Task requirements: Comb the records below for the string "tarefas" and copy each line where it turns up.

Dataset content:

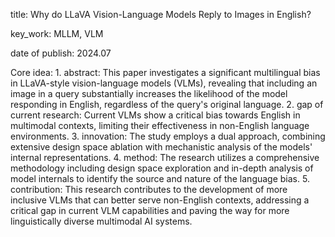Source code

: title: Why do LLaVA Vision-Language Models Reply to Images in English?

key_work: MLLM, VLM

date of publish: 2024.07

Core idea:
    1. abstract: This paper investigates a significant multilingual bias in LLaVA-style vision-language models (VLMs), revealing that including an image in a query substantially increases the likelihood of the model responding in English, regardless of the query's original language.
    2. gap of current research: Current VLMs show a critical bias towards English in multimodal contexts, limiting their effectiveness in non-English language environments.
    3. innovation: The study employs a dual approach, combining extensive design space ablation with mechanistic analysis of the models' internal representations.
    4. method: The research utilizes a comprehensive methodology including design space exploration and in-depth analysis of model internals to identify the source and nature of the language bias.
    5. contribution: This research contributes to the development of more inclusive VLMs that can better serve non-English contexts, addressing a critical gap in current VLM capabilities and paving the way for more linguistically diverse multimodal AI systems.
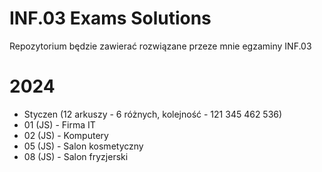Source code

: # INF.03 Exams Solutions
Repozytorium będzie zawierać rozwiązane przeze mnie egzaminy INF.03

# 2024
  - Styczen (12 arkuszy - 6 różnych, kolejność - 121 345 462 536)
  - 01 (JS) - Firma IT
  - 02 (JS) - Komputery
  - 05 (JS) - Salon kosmetyczny
  - 08 (JS) - Salon fryzjerski
    
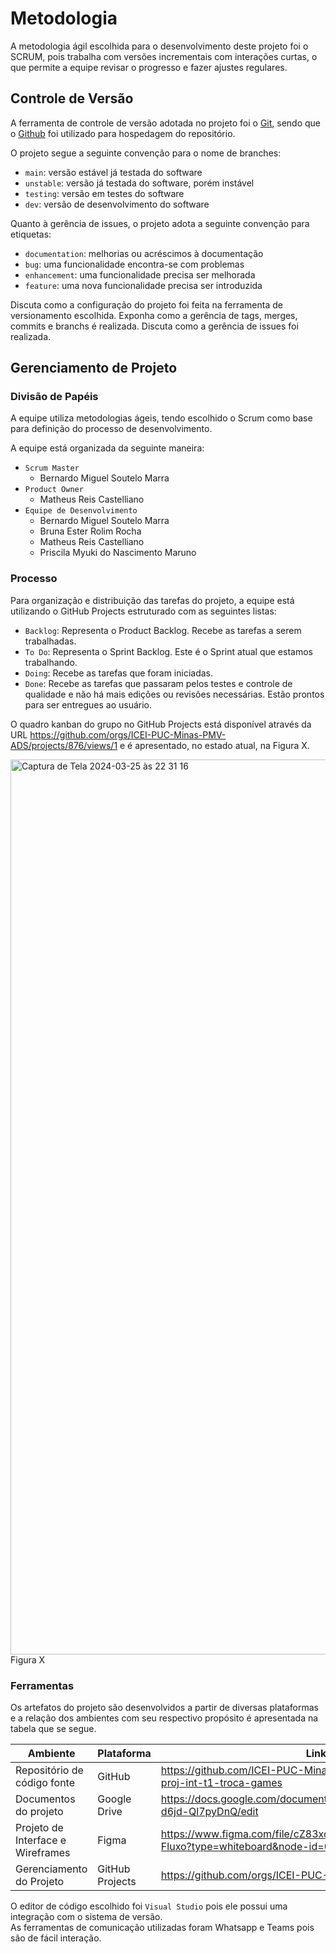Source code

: # Metodologia

A metodologia ágil escolhida para o desenvolvimento deste projeto foi o SCRUM, pois trabalha com versões incrementais com interações curtas, o que permite a equipe revisar o progresso e fazer ajustes regulares.

## Controle de Versão

A ferramenta de controle de versão adotada no projeto foi o
[Git](https://git-scm.com/), sendo que o [Github](https://github.com)
foi utilizado para hospedagem do repositório.

O projeto segue a seguinte convenção para o nome de branches:

- `main`: versão estável já testada do software
- `unstable`: versão já testada do software, porém instável
- `testing`: versão em testes do software
- `dev`: versão de desenvolvimento do software

Quanto à gerência de issues, o projeto adota a seguinte convenção para
etiquetas:

- `documentation`: melhorias ou acréscimos à documentação
- `bug`: uma funcionalidade encontra-se com problemas
- `enhancement`: uma funcionalidade precisa ser melhorada
- `feature`: uma nova funcionalidade precisa ser introduzida

Discuta como a configuração do projeto foi feita na ferramenta de versionamento escolhida. Exponha como a gerência de tags, merges, commits e branchs é realizada. Discuta como a gerência de issues foi realizada.

## Gerenciamento de Projeto

### Divisão de Papéis

A equipe utiliza metodologias ágeis, tendo escolhido o Scrum como base para definição do processo de desenvolvimento.

A equipe está organizada da seguinte maneira:
- `Scrum Master`
  * Bernardo Miguel Soutelo Marra
- `Product Owner`
  *  Matheus Reis Castelliano
- `Equipe de Desenvolvimento`
  * Bernardo Miguel Soutelo Marra
  * Bruna Ester Rolim Rocha
  * Matheus Reis Castelliano
  * Priscila Myuki do Nascimento Maruno

### Processo

Para organização e distribuição das tarefas do projeto, a equipe está utilizando o GitHub Projects estruturado com as seguintes listas:
- `Backlog`: Representa o Product Backlog. Recebe as tarefas a serem trabalhadas.
- `To Do`: Representa o Sprint Backlog. Este é o Sprint atual que estamos trabalhando.
- `Doing`: Recebe as tarefas que foram iniciadas.
- `Done`: Recebe as tarefas que passaram pelos testes e controle de qualidade e não há mais edições ou revisões necessárias. Estão prontos para ser entregues ao usuário.

O quadro kanban do grupo no GitHub Projects está disponível através da URL https://github.com/orgs/ICEI-PUC-Minas-PMV-ADS/projects/876/views/1 e é apresentado, no estado atual, na Figura X.

<img width="1432" alt="Captura de Tela 2024-03-25 às 22 31 16" src="https://github.com/ICEI-PUC-Minas-PMV-ADS/pmv-ads-2024-1-e2-proj-int-t1-troca-games/assets/145761508/b8b34990-6efc-4f05-a964-cf95c492ef19">
Figura X

### Ferramentas

Os artefatos do projeto são desenvolvidos a partir de diversas plataformas e a relação dos
ambientes com seu respectivo propósito é apresentada na tabela que se segue.

|Ambiente |Plataforma |Link de acesso |
|-------- |---------- |-------------- |
|Repositório de código fonte |GitHub |https://github.com/ICEI-PUC-Minas-PMV-ADS/pmv-ads-2024-1-e2-proj-int-t1-troca-games |
|Documentos do projeto |Google Drive | https://docs.google.com/document/d/1Okw166qqzZpa4njVIAj5Crp455LTg-d6jd-Ql7pyDnQ/edit |
|Projeto de Interface e  Wireframes | Figma | https://www.figma.com/file/cZ83xcjqOUrfXp593qieSF/Diagrama-de-Fluxo?type=whiteboard&node-id=0-1&t=3SSD4nTg1E3pEeLI-0 | 
|Gerenciamento do Projeto | GitHub Projects | https://github.com/orgs/ICEI-PUC-Minas-PMV-ADS/projects/876/views/1 |

O editor de código escolhido foi `Visual Studio` pois ele possui uma integração com o sistema de versão.<br>
As ferramentas de comunicação utilizadas foram Whatsapp e Teams pois são de fácil interação.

Answer area:
Para organização e distribuição das tarefas do projeto, a equipe está utilizando o GitHub Projects estruturado com as seguintes listas:
- `Backlog`: Representa o Product Backlog. Recebe as tarefas a serem trabalhadas.
- `Doing`: Recebe as tarefas que foram iniciadas.
- `Done`: Recebe as tarefas que passaram pelos testes e controle de qualidade e não há mais edições ou revisões necessárias. Estão prontos para ser entregues ao usuário.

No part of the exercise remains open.